Aparece numa pontualidade britânica, sem o jeitinho brasileiro e português do famoso atraso. Dizem que chega sempre antes da hora. O traje é o mesmo vestido longo de veludo azul marinho Gilda Midani do espectáculo Das Rosas. Neste caso, acrescentou-lhe um cachecol da mesma cor.  Começa e nós ainda não nos sentámos. Na primeira fila está o Ministro da Cultura, o Presidente da Câmara e o Professor João Caraça. Temos um lago, que torna o cenário ainda mais bonito, a separar-nos do palco. A primeira música é Esquadros uma daquelas que toda a gente conhece e que um dia um produtor musical surpreendido pelo título, atreveu-se a perguntar: “Você acha mesmo que uma canção chamada ES-QUA-DROS vai tocar no rádio?”.

No concerto incluiu: Vim pra verFado Tropical, um poema musicado de Martim Codax, cantou D. Dinis e Negro amor. A pedido do Miguel Júdice cantou Nature Boy que termina com os magníficos versos:  "the greatest thing you'll ever learn, is just to love and be loved in return".

Cantou as (quase inéditas): Era pra ser "Era pra ser canção de amor / Era o amor em versos / ... / Era pra poder ficar eternamente no presente / O amor soprou de outro lugar / Pra derrubar o que houvesse pela frente / Tenho que te falar / Essa canção não fala mais da gente" cantada por Maria Bethânia e Não demora.

Para mim, Paramgolé Pamplona, tocado assim fez lembrar-me o primeiro concerto que vi da Adriana há 16 anos.  Desta vez, teve grande ideia de colocar a peça do próprio Hélio Oiticica em palco, o parangolé "que você mesmo faz". Um adolescente vestiu um dos parangolés de cor branca, mas mostrou-se pouco feliz porque foi parco a  mexer-se, quanto mais dançar. Feito este reparo, tudo foi fenomenal. A letra, a música simples, a ideia. “O parangolé pamplona você mesmo faz... Com um retângulo de pano de uma cor só/ E é só dançar/ E é só deixar a cor tomar conta do ar... Para o delírio porta aberta / Pleno ar/ Puro hélio...”.  Actualmente, encontra-se em exibição do Hélio Oitica no Whitney em NY: To organize the delirium (até 1 Outubro). Quem puder não perca.

Não esqueceu os sucessos Metade, Esquadros, Mais feliz, Sem saída e Devolva-me. Ao contrário de nas aulas, neste concerto, o último em Coimbra, não cantou a mais bonita do grande poeta, filósofo (e seiu amigo), António Cicero, Inverno.

Terminou com Vambora.

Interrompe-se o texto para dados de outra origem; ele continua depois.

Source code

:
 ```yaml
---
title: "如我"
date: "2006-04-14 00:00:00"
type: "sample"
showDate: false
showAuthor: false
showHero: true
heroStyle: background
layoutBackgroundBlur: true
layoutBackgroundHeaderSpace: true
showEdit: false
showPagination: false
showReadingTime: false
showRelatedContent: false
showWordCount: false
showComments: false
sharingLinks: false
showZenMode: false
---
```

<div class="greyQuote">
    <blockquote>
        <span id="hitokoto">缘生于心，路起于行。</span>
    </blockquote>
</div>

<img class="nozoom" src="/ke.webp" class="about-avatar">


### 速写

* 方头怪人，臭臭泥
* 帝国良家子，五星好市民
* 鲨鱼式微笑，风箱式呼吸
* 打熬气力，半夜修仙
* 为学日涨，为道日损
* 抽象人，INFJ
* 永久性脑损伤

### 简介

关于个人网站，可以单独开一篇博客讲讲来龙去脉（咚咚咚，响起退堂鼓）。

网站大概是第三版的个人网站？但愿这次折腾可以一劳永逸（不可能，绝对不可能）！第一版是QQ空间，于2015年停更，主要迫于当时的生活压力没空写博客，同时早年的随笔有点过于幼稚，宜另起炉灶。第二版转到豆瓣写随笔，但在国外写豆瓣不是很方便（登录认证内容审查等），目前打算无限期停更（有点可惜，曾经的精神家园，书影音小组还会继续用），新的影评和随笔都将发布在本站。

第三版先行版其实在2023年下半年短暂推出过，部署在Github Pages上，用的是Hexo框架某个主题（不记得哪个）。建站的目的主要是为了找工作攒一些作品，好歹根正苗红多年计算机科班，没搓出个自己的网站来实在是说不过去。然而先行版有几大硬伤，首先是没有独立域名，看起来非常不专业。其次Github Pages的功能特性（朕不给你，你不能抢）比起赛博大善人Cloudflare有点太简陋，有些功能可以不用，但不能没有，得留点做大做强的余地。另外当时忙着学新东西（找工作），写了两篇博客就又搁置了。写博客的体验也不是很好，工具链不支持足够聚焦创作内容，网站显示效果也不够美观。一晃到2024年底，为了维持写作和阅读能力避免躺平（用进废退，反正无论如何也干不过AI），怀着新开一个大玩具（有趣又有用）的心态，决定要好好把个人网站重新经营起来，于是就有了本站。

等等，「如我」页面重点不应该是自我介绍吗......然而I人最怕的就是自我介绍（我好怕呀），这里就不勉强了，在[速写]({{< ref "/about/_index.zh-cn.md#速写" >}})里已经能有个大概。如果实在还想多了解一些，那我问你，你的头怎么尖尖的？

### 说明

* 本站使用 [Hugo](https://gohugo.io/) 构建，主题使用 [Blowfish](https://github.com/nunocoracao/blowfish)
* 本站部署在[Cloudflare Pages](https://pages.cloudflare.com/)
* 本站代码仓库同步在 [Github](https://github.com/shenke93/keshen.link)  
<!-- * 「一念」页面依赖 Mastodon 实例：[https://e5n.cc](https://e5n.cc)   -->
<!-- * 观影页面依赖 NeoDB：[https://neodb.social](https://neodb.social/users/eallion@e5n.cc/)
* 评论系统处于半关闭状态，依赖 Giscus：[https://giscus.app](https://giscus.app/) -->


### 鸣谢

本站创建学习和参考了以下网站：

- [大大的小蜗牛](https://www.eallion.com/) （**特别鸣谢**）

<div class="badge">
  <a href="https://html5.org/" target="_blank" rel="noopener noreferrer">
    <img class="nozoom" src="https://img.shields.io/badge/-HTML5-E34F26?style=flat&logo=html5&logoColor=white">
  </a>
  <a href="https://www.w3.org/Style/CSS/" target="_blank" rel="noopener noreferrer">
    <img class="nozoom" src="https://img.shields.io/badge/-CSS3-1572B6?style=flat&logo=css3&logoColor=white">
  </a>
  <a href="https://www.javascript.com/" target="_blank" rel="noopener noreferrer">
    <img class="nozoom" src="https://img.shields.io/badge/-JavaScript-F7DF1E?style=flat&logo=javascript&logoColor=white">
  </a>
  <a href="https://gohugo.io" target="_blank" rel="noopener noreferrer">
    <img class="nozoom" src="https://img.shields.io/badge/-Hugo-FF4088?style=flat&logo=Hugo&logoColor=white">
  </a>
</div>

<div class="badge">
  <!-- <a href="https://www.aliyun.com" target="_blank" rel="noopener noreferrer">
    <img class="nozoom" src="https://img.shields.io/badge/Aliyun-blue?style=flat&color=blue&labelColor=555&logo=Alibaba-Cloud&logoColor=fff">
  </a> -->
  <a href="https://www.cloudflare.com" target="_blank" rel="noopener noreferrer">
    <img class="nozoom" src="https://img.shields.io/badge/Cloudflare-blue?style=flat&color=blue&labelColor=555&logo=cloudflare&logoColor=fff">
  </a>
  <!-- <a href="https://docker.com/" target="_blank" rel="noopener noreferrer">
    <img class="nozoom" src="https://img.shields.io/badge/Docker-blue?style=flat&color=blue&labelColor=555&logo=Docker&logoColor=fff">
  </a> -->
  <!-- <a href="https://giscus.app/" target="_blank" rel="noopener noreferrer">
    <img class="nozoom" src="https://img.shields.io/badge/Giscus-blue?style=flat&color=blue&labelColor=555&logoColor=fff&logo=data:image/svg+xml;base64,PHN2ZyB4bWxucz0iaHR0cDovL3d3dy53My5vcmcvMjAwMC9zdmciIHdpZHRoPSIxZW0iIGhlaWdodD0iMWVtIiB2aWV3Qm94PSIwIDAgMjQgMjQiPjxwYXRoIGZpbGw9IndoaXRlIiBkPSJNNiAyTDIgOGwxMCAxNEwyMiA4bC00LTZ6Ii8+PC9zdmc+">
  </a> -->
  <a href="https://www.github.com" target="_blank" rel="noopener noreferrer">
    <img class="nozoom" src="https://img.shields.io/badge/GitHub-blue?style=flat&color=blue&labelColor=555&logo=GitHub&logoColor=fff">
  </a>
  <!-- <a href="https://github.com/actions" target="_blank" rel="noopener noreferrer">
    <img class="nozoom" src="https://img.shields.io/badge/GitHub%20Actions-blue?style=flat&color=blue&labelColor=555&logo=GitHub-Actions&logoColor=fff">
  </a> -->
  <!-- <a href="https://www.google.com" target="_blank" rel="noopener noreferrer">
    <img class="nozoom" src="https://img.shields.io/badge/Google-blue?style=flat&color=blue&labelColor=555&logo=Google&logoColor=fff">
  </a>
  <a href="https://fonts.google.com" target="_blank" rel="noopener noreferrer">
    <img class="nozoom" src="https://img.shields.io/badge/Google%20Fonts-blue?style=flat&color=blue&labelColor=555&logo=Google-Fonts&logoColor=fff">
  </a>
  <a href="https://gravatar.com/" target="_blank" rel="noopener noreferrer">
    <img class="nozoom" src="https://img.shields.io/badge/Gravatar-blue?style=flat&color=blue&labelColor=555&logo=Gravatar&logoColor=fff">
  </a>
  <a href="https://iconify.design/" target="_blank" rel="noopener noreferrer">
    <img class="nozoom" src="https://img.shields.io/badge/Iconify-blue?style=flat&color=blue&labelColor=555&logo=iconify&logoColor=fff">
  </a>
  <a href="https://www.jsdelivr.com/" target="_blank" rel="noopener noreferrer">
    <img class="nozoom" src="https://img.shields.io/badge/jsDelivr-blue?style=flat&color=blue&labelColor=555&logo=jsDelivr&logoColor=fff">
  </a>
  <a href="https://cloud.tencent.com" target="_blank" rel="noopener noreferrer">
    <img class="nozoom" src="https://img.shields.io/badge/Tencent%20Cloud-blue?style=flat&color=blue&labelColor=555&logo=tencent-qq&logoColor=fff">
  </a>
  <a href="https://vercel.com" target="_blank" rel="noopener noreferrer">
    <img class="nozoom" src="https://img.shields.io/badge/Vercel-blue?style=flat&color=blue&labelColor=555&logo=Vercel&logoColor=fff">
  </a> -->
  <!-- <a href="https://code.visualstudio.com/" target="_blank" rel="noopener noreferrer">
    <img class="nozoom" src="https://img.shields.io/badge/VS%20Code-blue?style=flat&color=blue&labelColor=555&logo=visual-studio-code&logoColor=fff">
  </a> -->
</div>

E no encore não se esqueceu de  Fico Assim sem você, com a batida electrónica a lembrar o original de Domenico Lancellotti, e até mostrou que sabe (também) dançar.

E a cantora, desta vez a Professora e Embaixadora da Universidade de Coimbra, despede-se da cidade para a qual foi escolhida e aceitou viver por uns tempos. Sem lágrimas, levando as lições como companhia e o significado de saudade, desta que é a capital do amor em Portugal: “ Não permita Deus que eu morra sem que eu volte para cá”. Como “Foi Coimbra que me escolheu e se Coimbra me quiser...”. Esperemos que volte, sempre.



segunda-feira, 10 de julho de 2017

A última lição

Entra de óculos escuros numa sala totalmente escura. Ninguém percebe a razão. Ao contrário da primeira lição não entra com a capa de Doutora nem parece formal. Vem de t-shirt preta da Faculdade de Letras e o que parecem, ao longe, umas All Star. Nunca em nenhuma das aulas se apresentou tão informal. Quem a acompanha no palco está, igualmente, de negro. Num primeiro momento, pensei haver um significado para a escolha da cor. A representação da tristeza da última lição. O começo da saudade. A aula veio a mostrar-se totalmente diferente das anteriores. Mais curta. Sem intervalo. Mais canções. Menos palavras ditas. Menos preparação. Desta vez, não houve ensaiados e longos agradecimentos, com a pompa dos anteriores. Agradeceu a uma pessoa em particular, responsável pelas sapatilhas personalizava que calçava. Uma pintora que não pintava e que voltou a pintar por causa das suas aulas. Por isso, nas suas palavras, a sua missão já estava cumprida.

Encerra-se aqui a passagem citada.